EXERCISE PROMPT =>
In the lines below, count those containing the word "contains" and give the number alone.

Saved entries =>
..........
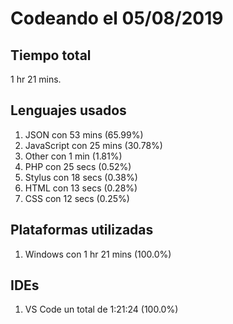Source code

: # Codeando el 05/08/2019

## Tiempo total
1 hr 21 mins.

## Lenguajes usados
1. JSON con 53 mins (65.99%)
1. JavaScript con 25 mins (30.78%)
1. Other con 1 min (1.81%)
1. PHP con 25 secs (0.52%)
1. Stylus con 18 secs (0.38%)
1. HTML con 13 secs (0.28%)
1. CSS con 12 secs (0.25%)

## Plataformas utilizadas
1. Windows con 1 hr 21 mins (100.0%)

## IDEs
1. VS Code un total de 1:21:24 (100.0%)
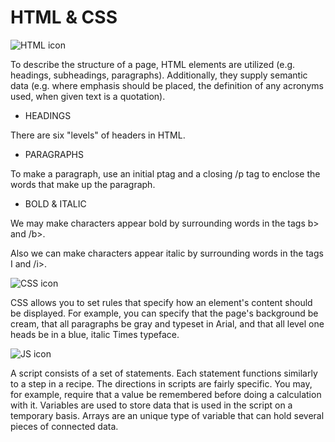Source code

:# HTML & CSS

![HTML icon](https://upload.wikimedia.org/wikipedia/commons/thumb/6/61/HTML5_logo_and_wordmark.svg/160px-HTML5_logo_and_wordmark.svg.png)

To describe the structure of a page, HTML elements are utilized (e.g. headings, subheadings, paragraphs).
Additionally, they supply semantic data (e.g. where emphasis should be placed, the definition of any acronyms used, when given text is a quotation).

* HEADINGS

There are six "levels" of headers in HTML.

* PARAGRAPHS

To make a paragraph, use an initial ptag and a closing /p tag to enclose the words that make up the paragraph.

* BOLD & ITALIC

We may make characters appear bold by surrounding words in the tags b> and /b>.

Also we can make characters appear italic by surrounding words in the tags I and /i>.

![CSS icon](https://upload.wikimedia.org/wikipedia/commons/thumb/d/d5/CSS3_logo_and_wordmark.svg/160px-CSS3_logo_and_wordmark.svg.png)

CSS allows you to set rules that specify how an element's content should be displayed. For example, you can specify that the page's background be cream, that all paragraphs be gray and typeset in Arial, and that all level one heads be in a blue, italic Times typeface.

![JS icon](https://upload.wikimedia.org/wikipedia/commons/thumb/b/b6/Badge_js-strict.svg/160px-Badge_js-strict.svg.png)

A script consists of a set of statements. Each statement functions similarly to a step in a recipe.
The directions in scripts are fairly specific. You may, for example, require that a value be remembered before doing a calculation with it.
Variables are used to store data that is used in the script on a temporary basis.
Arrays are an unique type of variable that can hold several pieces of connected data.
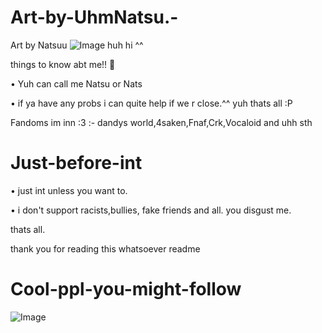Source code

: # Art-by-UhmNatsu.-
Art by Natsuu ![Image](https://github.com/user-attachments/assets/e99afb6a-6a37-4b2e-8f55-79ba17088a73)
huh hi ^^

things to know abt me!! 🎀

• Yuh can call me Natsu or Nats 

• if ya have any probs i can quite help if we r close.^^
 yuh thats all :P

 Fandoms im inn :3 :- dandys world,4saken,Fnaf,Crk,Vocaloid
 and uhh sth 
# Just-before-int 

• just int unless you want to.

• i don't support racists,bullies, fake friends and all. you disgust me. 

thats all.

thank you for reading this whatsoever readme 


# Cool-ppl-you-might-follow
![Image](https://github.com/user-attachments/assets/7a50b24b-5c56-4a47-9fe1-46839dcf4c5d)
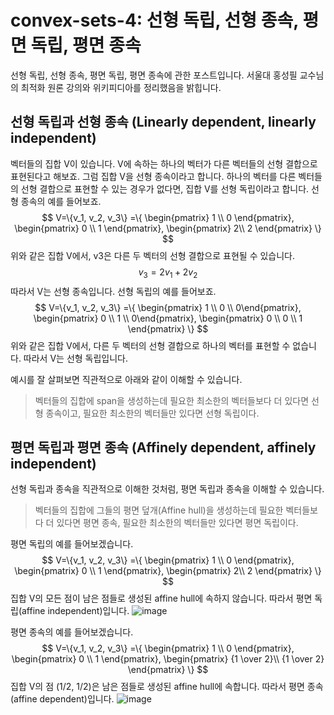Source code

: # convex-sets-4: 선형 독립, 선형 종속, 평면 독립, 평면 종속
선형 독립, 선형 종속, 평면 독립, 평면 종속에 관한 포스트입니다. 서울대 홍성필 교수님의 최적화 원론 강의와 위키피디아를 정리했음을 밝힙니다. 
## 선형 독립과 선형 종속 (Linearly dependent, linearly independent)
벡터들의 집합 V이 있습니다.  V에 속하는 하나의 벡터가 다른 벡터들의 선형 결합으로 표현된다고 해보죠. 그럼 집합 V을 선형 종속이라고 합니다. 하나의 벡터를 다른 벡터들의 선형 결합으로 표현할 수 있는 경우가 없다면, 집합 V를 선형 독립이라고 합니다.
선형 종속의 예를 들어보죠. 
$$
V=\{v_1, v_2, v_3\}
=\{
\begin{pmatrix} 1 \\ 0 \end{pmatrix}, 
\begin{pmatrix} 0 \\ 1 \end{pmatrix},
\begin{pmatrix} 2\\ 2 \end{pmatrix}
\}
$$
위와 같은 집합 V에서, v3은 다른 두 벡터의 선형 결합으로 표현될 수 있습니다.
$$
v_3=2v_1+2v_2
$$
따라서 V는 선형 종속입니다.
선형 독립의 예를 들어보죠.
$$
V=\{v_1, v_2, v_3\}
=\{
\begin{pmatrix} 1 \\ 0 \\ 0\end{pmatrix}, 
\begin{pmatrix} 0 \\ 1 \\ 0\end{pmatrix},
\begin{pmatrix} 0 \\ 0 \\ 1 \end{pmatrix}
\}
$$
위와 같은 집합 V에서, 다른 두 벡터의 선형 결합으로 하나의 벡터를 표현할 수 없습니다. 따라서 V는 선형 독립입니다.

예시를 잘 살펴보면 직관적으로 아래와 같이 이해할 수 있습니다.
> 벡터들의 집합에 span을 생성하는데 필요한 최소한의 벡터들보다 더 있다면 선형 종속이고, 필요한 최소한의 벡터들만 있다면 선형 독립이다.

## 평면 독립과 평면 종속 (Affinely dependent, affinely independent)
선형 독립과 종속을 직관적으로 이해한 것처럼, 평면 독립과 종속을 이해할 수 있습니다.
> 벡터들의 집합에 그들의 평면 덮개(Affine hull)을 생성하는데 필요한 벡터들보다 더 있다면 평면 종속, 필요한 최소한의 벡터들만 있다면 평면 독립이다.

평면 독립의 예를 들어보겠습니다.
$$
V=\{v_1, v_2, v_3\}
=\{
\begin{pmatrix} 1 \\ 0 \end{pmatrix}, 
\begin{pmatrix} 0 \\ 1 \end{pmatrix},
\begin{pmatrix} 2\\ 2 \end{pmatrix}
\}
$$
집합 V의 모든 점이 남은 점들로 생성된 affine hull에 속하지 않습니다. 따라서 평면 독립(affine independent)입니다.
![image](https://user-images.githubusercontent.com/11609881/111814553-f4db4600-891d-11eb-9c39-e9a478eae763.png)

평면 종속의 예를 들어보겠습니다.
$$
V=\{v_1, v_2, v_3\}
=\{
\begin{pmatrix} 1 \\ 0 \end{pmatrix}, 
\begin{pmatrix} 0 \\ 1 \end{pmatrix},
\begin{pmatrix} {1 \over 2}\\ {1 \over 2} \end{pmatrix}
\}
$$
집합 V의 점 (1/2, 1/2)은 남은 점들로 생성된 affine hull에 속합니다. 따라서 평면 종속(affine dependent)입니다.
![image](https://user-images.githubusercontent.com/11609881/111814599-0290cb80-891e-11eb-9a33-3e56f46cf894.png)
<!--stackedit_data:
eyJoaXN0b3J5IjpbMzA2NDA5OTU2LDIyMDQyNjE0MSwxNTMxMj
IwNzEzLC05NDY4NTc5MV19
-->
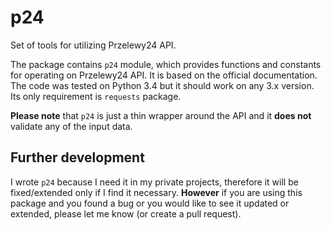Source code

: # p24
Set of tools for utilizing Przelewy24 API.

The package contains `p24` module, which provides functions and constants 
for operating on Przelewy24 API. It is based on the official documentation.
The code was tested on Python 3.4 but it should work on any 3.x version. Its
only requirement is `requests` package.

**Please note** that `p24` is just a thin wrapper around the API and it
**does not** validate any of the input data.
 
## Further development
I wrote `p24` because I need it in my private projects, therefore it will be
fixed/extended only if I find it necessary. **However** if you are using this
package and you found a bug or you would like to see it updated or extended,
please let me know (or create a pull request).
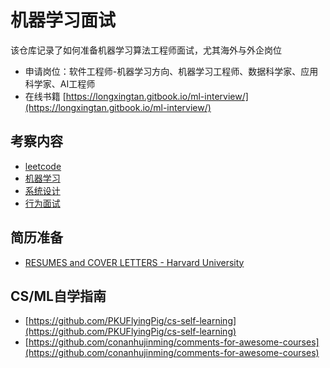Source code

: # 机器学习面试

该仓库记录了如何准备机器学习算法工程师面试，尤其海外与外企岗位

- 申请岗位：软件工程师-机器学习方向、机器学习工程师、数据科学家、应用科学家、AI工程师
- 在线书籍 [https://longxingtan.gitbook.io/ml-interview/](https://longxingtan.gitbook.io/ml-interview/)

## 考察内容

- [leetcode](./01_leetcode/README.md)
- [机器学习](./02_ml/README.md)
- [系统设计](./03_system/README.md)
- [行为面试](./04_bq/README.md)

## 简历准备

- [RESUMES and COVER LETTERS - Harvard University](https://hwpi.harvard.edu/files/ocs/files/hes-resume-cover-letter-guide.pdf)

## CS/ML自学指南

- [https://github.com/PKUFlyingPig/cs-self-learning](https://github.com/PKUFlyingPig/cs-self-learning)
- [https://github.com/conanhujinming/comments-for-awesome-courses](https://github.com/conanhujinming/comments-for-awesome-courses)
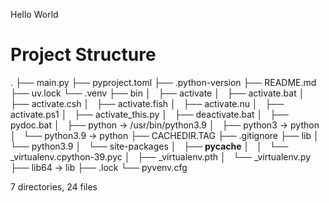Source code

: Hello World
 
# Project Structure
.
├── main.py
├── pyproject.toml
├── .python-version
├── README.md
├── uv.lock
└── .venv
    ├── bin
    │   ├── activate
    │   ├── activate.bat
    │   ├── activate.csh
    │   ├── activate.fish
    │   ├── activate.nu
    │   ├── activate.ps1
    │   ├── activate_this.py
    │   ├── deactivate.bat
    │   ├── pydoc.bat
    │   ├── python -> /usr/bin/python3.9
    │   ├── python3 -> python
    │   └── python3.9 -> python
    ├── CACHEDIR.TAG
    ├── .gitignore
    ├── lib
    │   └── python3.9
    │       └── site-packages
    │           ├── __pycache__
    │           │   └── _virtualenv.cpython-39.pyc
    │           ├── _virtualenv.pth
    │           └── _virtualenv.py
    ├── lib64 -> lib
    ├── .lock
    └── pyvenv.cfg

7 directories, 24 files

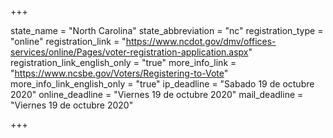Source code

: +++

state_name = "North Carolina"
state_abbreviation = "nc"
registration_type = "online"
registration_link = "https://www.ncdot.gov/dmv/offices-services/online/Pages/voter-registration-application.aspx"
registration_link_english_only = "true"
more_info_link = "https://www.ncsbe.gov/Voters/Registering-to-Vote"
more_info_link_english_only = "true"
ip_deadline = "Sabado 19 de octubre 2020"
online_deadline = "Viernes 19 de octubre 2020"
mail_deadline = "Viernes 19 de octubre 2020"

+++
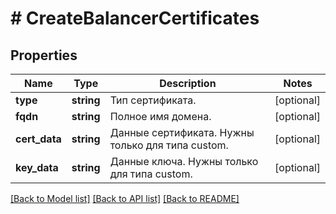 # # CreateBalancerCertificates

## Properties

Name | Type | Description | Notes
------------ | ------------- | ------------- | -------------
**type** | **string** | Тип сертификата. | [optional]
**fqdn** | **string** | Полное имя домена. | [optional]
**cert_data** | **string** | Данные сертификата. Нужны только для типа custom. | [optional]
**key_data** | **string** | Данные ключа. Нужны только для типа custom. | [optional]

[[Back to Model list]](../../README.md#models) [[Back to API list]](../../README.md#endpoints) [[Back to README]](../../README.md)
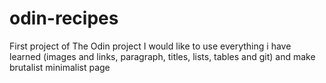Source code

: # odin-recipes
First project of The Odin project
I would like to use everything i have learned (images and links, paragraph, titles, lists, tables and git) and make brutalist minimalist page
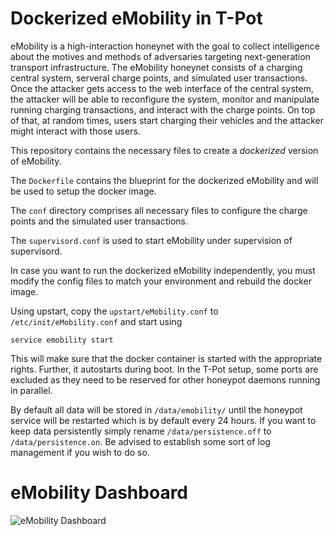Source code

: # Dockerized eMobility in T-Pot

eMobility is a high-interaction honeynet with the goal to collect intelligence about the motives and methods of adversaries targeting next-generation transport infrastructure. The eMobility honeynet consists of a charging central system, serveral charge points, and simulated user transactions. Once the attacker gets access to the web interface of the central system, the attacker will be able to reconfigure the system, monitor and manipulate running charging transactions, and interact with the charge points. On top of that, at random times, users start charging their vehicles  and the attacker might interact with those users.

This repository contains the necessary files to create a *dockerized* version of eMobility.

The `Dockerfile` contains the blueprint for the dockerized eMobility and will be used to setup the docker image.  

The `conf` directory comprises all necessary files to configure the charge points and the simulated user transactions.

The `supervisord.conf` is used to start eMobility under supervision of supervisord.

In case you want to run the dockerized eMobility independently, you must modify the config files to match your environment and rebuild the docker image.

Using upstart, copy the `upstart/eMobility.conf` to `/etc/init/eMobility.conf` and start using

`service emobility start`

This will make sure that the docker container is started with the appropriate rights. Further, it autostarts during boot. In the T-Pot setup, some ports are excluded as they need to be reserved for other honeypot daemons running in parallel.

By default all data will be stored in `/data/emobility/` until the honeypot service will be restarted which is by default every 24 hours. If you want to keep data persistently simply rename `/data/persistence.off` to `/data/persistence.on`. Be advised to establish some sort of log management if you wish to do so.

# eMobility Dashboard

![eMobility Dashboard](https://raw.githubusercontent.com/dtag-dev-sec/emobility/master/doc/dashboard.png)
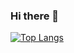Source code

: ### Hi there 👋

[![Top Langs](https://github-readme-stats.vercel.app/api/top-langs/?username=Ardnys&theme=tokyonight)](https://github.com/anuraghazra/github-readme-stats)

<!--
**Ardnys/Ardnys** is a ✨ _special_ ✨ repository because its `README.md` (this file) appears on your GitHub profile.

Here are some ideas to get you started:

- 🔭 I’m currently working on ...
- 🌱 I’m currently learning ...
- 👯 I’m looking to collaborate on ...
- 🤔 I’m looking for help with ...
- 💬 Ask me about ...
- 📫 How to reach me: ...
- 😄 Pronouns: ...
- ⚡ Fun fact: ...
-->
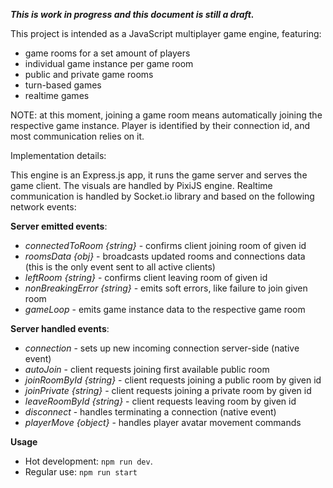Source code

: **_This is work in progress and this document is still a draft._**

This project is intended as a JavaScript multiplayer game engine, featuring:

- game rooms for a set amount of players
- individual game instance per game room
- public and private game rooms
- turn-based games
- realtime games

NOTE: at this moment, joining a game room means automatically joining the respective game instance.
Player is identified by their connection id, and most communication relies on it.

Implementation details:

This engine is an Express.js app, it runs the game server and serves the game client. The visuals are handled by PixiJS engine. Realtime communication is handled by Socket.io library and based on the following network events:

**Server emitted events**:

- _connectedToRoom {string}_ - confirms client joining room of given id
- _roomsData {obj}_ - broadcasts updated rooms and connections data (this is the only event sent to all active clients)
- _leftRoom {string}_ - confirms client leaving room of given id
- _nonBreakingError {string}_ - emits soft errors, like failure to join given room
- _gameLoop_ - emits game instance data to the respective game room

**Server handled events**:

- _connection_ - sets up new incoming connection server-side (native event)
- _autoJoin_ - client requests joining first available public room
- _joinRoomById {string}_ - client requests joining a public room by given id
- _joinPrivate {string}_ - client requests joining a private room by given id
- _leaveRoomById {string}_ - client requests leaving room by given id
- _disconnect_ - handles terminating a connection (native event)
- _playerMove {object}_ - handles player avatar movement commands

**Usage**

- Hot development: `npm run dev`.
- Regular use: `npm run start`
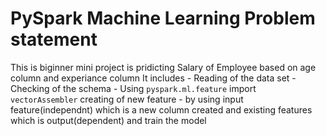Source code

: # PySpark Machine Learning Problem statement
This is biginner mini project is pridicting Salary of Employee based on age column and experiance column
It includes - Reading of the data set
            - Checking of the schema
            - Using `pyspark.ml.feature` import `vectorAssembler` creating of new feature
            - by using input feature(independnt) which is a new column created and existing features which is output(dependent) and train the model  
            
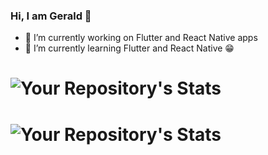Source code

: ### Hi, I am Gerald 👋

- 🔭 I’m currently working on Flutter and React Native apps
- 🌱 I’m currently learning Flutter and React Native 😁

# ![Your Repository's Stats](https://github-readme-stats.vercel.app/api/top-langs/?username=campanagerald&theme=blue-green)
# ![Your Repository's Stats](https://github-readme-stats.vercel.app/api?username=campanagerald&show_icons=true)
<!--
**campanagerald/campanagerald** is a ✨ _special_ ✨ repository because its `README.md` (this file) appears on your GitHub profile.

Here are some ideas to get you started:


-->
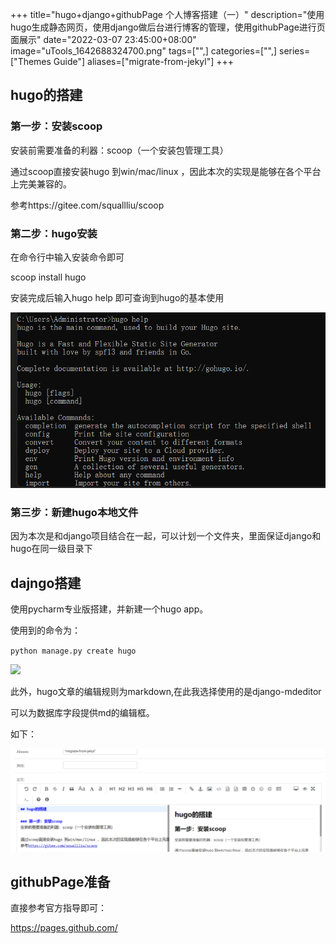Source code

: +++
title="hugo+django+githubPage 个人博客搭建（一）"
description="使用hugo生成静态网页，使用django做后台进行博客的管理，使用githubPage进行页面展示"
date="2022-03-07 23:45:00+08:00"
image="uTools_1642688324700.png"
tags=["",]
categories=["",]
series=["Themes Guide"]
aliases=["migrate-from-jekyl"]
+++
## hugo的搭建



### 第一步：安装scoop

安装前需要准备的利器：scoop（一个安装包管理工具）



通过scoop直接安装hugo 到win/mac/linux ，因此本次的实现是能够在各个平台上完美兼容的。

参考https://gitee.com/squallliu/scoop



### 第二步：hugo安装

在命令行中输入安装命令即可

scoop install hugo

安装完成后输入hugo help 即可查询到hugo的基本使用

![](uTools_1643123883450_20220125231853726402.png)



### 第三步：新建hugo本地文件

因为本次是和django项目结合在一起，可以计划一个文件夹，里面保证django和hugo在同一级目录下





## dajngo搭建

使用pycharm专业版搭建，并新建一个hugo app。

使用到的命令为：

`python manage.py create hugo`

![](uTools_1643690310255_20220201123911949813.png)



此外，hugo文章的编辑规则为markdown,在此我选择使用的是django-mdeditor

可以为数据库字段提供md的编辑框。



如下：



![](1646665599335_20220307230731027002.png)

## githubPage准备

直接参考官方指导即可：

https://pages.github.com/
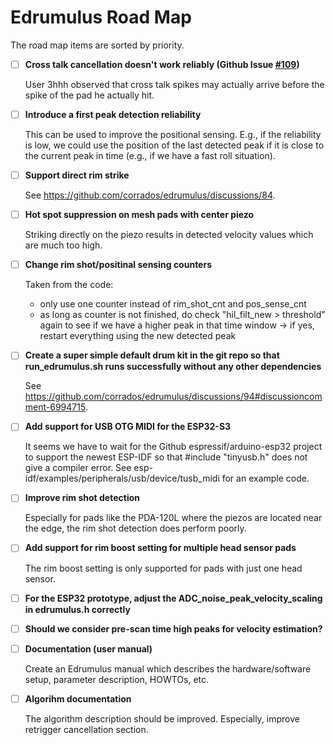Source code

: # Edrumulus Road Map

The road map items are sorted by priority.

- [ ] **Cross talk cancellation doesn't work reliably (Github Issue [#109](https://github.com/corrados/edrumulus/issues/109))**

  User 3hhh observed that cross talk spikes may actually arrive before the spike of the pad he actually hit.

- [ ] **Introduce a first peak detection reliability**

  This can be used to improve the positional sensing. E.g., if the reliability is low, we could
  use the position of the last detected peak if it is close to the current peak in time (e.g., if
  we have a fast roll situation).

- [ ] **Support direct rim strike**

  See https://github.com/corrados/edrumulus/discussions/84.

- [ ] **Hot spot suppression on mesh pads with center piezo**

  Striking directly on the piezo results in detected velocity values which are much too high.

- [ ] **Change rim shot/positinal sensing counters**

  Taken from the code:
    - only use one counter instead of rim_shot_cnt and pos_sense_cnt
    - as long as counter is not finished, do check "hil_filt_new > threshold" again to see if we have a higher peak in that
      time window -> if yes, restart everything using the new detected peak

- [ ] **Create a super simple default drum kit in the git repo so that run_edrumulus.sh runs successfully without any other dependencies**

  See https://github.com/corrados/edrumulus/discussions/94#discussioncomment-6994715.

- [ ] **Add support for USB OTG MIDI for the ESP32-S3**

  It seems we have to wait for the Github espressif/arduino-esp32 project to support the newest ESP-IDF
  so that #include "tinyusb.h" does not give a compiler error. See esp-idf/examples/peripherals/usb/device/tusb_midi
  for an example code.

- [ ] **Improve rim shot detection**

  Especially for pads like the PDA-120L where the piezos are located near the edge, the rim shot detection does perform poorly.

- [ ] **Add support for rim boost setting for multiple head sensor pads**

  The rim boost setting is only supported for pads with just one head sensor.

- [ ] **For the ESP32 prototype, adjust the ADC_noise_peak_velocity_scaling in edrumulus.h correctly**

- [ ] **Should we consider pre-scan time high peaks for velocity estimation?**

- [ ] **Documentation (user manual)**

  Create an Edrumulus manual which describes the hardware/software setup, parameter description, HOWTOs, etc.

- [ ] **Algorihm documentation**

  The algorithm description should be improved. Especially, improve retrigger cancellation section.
..........
WORKED SOLUTION =>
3